Work instruction> Set down each record exactly. Omit the pictures.

Records provided>
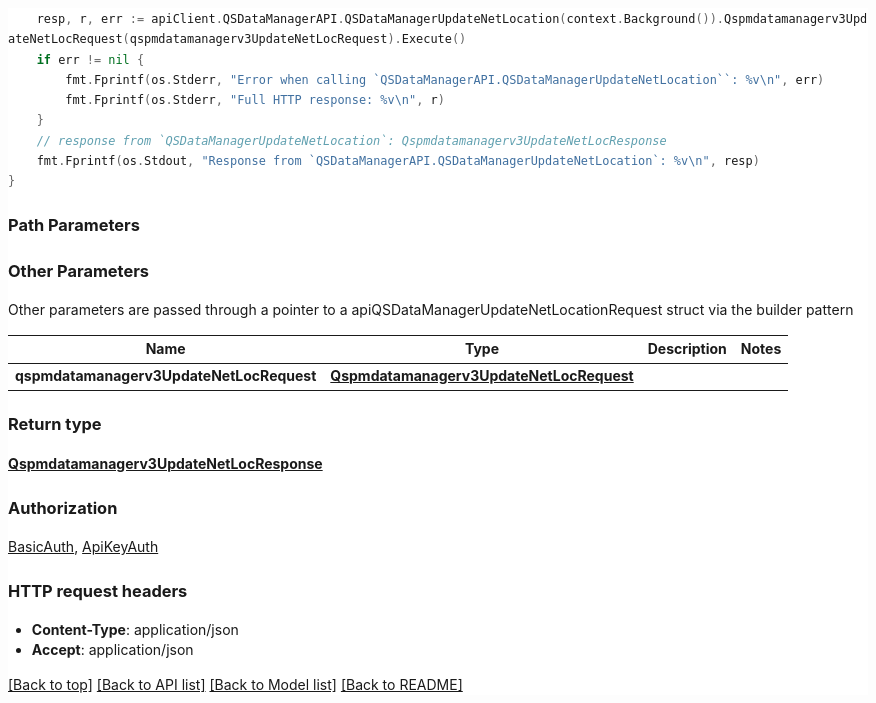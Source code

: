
 ```go
	resp, r, err := apiClient.QSDataManagerAPI.QSDataManagerUpdateNetLocation(context.Background()).Qspmdatamanagerv3UpdateNetLocRequest(qspmdatamanagerv3UpdateNetLocRequest).Execute()
	if err != nil {
		fmt.Fprintf(os.Stderr, "Error when calling `QSDataManagerAPI.QSDataManagerUpdateNetLocation``: %v\n", err)
		fmt.Fprintf(os.Stderr, "Full HTTP response: %v\n", r)
	}
	// response from `QSDataManagerUpdateNetLocation`: Qspmdatamanagerv3UpdateNetLocResponse
	fmt.Fprintf(os.Stdout, "Response from `QSDataManagerAPI.QSDataManagerUpdateNetLocation`: %v\n", resp)
}
```

### Path Parameters



### Other Parameters

Other parameters are passed through a pointer to a apiQSDataManagerUpdateNetLocationRequest struct via the builder pattern


Name | Type | Description  | Notes
------------- | ------------- | ------------- | -------------
 **qspmdatamanagerv3UpdateNetLocRequest** | [**Qspmdatamanagerv3UpdateNetLocRequest**](Qspmdatamanagerv3UpdateNetLocRequest.md) |  | 

### Return type

[**Qspmdatamanagerv3UpdateNetLocResponse**](Qspmdatamanagerv3UpdateNetLocResponse.md)

### Authorization

[BasicAuth](../README.md#BasicAuth), [ApiKeyAuth](../README.md#ApiKeyAuth)

### HTTP request headers

- **Content-Type**: application/json
- **Accept**: application/json

[[Back to top]](#) [[Back to API list]](../README.md#documentation-for-api-endpoints)
[[Back to Model list]](../README.md#documentation-for-models)
[[Back to README]](../README.md)

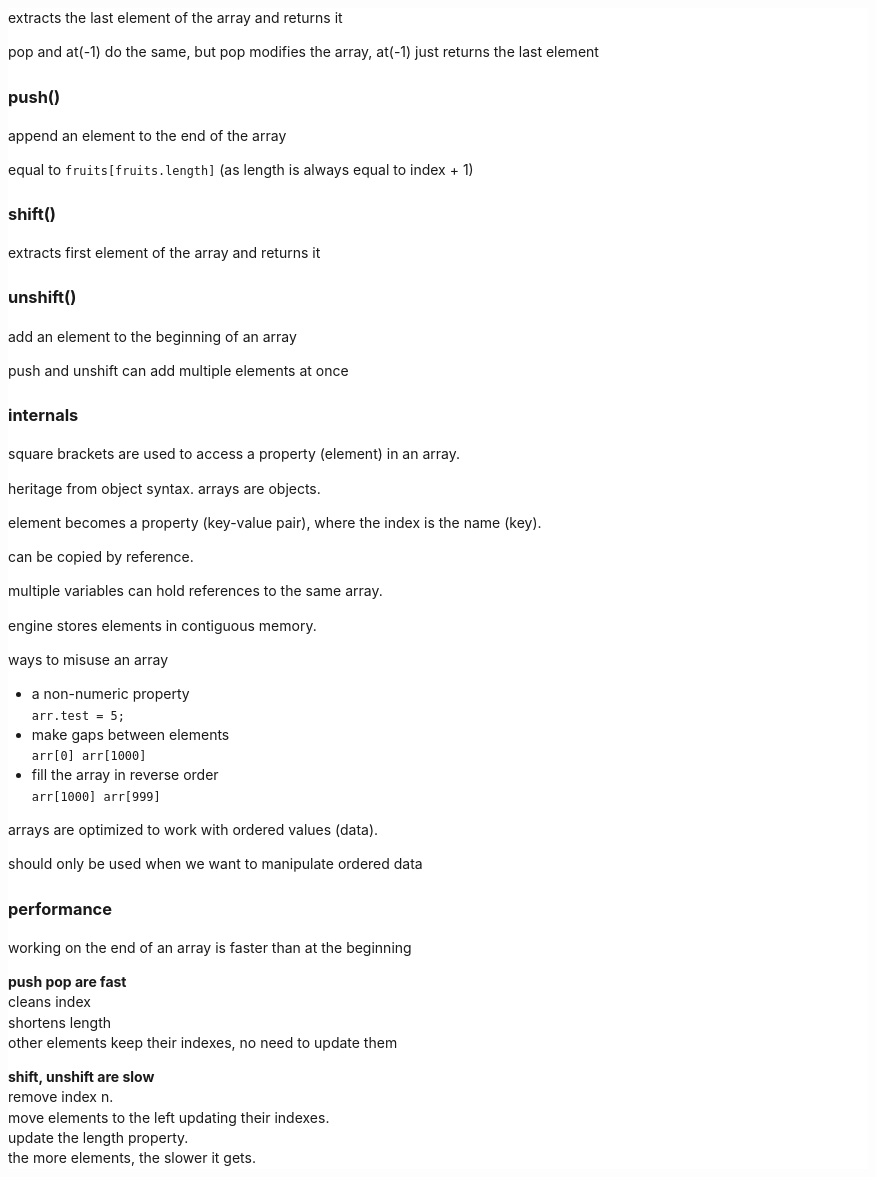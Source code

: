 extracts the last element of the array and returns it

pop and at(-1) do the same, but pop modifies the array, at(-1) just returns the last element
    
### **push()**
      
append an element to the end of the array
        
equal to `fruits[fruits.length]` (as length is always equal to index + 1)

### **shift()**

extracts first element of the array and returns it
    
### **unshift()**

add an element to the beginning of an array
    
push and unshift can add multiple elements at once

### **internals**

square brackets are used to access a property (element) in an array.

heritage from object syntax. arrays are objects.

element becomes a property (key-value pair), where the index is the name (key).

can be copied by reference.

multiple variables can hold references to the same array.
            
engine stores elements in contiguous memory.

ways to misuse an array

- a non-numeric property  
`arr.test = 5;`
- make gaps between elements  
`arr[0] arr[1000]`
- fill the array in reverse order  
`arr[1000] arr[999]`
        
arrays are optimized to work with ordered values (data).

should only be used when we want to manipulate ordered data
        
### **performance**

working on the end of an array is faster than at the beginning

**push pop are fast**  
cleans index  
shortens length  
other elements keep their indexes, no need to update them  

**shift, unshift are slow**  
remove index n.  
move elements to the left updating their indexes.  
update the length property.  
the more elements, the slower it gets.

Problem solution>
Source code

:
 ```go
	resp, r, err := apiClient.QSDataManagerAPI.QSDataManagerUpdateNetLocation(context.Background()).Qspmdatamanagerv3UpdateNetLocRequest(qspmdatamanagerv3UpdateNetLocRequest).Execute()
	if err != nil {
		fmt.Fprintf(os.Stderr, "Error when calling `QSDataManagerAPI.QSDataManagerUpdateNetLocation``: %v\n", err)
		fmt.Fprintf(os.Stderr, "Full HTTP response: %v\n", r)
	}
	// response from `QSDataManagerUpdateNetLocation`: Qspmdatamanagerv3UpdateNetLocResponse
	fmt.Fprintf(os.Stdout, "Response from `QSDataManagerAPI.QSDataManagerUpdateNetLocation`: %v\n", resp)
}
```

### Path Parameters



### Other Parameters

Other parameters are passed through a pointer to a apiQSDataManagerUpdateNetLocationRequest struct via the builder pattern


Name | Type | Description  | Notes
------------- | ------------- | ------------- | -------------
 **qspmdatamanagerv3UpdateNetLocRequest** | [**Qspmdatamanagerv3UpdateNetLocRequest**](Qspmdatamanagerv3UpdateNetLocRequest.md) |  | 

### Return type

[**Qspmdatamanagerv3UpdateNetLocResponse**](Qspmdatamanagerv3UpdateNetLocResponse.md)

### Authorization

[BasicAuth](../README.md#BasicAuth), [ApiKeyAuth](../README.md#ApiKeyAuth)

### HTTP request headers

- **Content-Type**: application/json
- **Accept**: application/json

[[Back to top]](#) [[Back to API list]](../README.md#documentation-for-api-endpoints)
[[Back to Model list]](../README.md#documentation-for-models)
[[Back to README]](../README.md)

Source code

: extracts the last element of the array and returns it

pop and at(-1) do the same, but pop modifies the array, at(-1) just returns the last element
    
### **push()**
      
append an element to the end of the array
        
equal to `fruits[fruits.length]` (as length is always equal to index + 1)

### **shift()**

extracts first element of the array and returns it
    
### **unshift()**

add an element to the beginning of an array
    
push and unshift can add multiple elements at once

### **internals**

square brackets are used to access a property (element) in an array.

heritage from object syntax. arrays are objects.

element becomes a property (key-value pair), where the index is the name (key).

can be copied by reference.

multiple variables can hold references to the same array.
            
engine stores elements in contiguous memory.

ways to misuse an array

- a non-numeric property  
`arr.test = 5;`
- make gaps between elements  
`arr[0] arr[1000]`
- fill the array in reverse order  
`arr[1000] arr[999]`
        
arrays are optimized to work with ordered values (data).

should only be used when we want to manipulate ordered data
        
### **performance**

working on the end of an array is faster than at the beginning

**push pop are fast**  
cleans index  
shortens length  
other elements keep their indexes, no need to update them  

**shift, unshift are slow**  
remove index n.  
move elements to the left updating their indexes.  
update the length property.  
the more elements, the slower it gets.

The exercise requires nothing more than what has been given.